Wednesday, April 26, 2017

The Blue Hour by Vicki Righettini (Review)

 IN THIS EPIC TALE of love, loss, and redemption, the year is 1861, a time when women are expected to be married by a certain age. At 26, spinster Emily Wainwright has no reason to believe her sheltered life will ever change—until the charming Samuel Todd unexpectedly crosses her path. Samuel yearns to homestead and start a family in Oregon, but he first needs to find a wife. Blinded by Samuel’s good looks, and grasping at her final chance to have a husband and children, Emily accepts his marriage proposal. However, Samuel is not the man she thought he was, and her marriage becomes a cold, cruel prison, offering her no solace amidst the hardships of farm life. When Samuel dies and a second chance at love and happiness arrives in the form of farmhand Cole Walker, Emily must overcome her bitter past—or risk losing Cole and the life she has always dreamed of having.


I GIVE THIS BOOK:1 star1 star1 star1 star


MY THOUGHTS:
The Blue Hour had me captivated from the first page. The story had a lot of historical details of what life was like traveling the Oregon Trail and life afterwards, but it was done in such a way that it was very enjoyable and entertaining.

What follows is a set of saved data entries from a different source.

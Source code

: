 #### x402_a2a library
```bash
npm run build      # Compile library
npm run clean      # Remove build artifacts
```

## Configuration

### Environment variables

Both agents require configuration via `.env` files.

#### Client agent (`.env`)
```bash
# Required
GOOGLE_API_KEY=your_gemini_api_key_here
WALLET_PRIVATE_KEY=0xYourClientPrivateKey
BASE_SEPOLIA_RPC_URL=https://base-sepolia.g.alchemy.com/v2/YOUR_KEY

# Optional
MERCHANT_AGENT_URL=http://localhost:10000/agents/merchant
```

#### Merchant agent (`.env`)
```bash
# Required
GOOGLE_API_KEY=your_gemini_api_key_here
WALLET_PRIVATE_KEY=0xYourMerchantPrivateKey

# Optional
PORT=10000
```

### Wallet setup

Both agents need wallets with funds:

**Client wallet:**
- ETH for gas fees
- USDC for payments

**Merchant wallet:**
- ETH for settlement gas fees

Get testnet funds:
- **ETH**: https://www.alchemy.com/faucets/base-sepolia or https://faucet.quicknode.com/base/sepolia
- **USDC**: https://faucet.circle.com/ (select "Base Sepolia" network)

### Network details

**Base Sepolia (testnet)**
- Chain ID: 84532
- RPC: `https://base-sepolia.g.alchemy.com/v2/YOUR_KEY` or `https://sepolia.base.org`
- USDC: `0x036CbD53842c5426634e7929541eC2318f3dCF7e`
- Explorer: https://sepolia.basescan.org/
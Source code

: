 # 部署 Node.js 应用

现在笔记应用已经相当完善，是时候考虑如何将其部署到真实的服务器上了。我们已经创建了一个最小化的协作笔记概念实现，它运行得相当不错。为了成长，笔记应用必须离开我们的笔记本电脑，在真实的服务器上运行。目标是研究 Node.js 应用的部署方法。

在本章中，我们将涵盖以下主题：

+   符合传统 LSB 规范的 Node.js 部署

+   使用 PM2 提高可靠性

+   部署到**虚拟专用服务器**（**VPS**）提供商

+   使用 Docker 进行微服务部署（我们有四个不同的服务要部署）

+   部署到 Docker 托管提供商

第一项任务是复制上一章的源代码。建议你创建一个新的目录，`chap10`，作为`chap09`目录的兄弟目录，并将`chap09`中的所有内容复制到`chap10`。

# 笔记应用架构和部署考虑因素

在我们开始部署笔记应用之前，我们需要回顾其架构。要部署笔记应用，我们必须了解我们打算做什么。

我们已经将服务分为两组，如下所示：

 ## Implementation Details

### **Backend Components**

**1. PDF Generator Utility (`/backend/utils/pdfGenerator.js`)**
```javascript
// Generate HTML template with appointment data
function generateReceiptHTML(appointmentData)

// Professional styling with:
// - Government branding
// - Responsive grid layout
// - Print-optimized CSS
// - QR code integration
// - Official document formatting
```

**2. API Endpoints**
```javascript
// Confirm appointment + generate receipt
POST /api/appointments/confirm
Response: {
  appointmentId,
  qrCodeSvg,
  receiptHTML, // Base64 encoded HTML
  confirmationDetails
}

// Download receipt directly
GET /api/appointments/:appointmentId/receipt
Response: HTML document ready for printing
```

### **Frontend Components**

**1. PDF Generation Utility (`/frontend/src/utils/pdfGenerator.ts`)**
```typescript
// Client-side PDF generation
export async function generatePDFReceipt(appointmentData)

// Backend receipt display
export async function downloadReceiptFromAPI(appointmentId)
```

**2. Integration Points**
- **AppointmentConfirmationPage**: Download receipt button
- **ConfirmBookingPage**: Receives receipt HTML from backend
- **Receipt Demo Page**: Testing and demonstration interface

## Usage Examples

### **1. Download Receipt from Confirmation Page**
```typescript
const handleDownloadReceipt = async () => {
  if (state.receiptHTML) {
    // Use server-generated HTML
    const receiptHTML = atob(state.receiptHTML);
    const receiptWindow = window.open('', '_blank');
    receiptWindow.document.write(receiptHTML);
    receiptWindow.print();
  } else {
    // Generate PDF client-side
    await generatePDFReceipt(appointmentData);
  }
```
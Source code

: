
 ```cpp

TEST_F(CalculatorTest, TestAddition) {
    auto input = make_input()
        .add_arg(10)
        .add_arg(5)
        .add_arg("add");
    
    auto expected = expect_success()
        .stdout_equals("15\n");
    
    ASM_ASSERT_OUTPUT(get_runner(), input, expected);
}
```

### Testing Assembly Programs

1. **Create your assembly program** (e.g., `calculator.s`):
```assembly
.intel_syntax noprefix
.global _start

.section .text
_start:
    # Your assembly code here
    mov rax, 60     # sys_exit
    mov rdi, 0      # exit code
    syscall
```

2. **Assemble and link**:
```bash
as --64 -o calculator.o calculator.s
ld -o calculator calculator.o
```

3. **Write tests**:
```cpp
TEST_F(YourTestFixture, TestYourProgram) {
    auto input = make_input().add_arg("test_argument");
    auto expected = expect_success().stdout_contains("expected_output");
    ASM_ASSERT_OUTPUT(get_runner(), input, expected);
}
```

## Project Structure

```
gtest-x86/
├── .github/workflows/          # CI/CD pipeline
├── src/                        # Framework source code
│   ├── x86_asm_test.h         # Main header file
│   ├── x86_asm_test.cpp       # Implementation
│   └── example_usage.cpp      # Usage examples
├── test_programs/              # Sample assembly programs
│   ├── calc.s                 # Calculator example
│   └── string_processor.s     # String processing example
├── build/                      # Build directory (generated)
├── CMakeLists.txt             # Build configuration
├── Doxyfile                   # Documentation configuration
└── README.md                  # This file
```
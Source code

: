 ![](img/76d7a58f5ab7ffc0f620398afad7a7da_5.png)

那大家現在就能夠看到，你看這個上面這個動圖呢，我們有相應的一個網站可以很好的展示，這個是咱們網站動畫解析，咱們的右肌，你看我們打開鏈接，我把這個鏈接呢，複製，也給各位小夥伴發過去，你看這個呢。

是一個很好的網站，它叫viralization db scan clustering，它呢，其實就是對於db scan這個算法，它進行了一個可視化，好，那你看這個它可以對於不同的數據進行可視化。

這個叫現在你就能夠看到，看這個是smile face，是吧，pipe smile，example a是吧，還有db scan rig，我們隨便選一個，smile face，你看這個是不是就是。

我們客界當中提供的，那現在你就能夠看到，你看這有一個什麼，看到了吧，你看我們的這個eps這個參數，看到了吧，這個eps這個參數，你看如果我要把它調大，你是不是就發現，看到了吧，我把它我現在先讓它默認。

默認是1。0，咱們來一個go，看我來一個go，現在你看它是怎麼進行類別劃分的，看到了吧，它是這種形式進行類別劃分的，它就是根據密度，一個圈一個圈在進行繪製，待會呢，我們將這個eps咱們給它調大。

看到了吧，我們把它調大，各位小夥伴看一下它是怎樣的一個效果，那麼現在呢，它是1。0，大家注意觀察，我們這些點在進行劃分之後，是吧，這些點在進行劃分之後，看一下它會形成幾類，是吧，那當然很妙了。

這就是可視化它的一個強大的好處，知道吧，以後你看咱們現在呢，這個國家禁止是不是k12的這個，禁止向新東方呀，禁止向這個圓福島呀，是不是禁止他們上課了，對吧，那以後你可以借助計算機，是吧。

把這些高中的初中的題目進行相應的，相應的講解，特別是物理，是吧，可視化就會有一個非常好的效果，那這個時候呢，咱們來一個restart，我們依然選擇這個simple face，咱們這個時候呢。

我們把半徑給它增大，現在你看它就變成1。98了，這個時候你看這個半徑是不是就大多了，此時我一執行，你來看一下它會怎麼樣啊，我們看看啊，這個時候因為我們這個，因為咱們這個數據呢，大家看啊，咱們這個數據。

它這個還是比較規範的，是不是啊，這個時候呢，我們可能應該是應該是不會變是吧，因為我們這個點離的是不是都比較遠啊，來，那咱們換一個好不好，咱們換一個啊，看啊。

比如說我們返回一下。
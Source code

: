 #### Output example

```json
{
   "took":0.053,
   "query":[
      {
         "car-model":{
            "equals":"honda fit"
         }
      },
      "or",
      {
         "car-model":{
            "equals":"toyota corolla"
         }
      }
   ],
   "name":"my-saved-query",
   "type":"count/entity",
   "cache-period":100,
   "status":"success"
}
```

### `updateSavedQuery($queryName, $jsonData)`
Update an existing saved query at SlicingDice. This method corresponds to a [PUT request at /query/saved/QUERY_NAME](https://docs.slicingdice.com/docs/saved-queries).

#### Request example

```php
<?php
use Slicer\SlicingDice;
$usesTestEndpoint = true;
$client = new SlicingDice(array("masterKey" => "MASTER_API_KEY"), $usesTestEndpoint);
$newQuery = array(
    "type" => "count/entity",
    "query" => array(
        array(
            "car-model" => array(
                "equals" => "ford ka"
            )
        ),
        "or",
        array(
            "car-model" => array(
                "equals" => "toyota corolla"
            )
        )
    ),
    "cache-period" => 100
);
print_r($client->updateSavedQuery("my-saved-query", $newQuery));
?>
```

Emily was a strong and very likable main character. She had many hardships to face, but the way she handled them was admirable.

I thought The Blue Hour was a great read. If you enjoy reading historical books, especially set during this period, you should give this one a read.

I received a complimentary copy of this book to review. I was asked to give my honest opinion of the book - which I have done.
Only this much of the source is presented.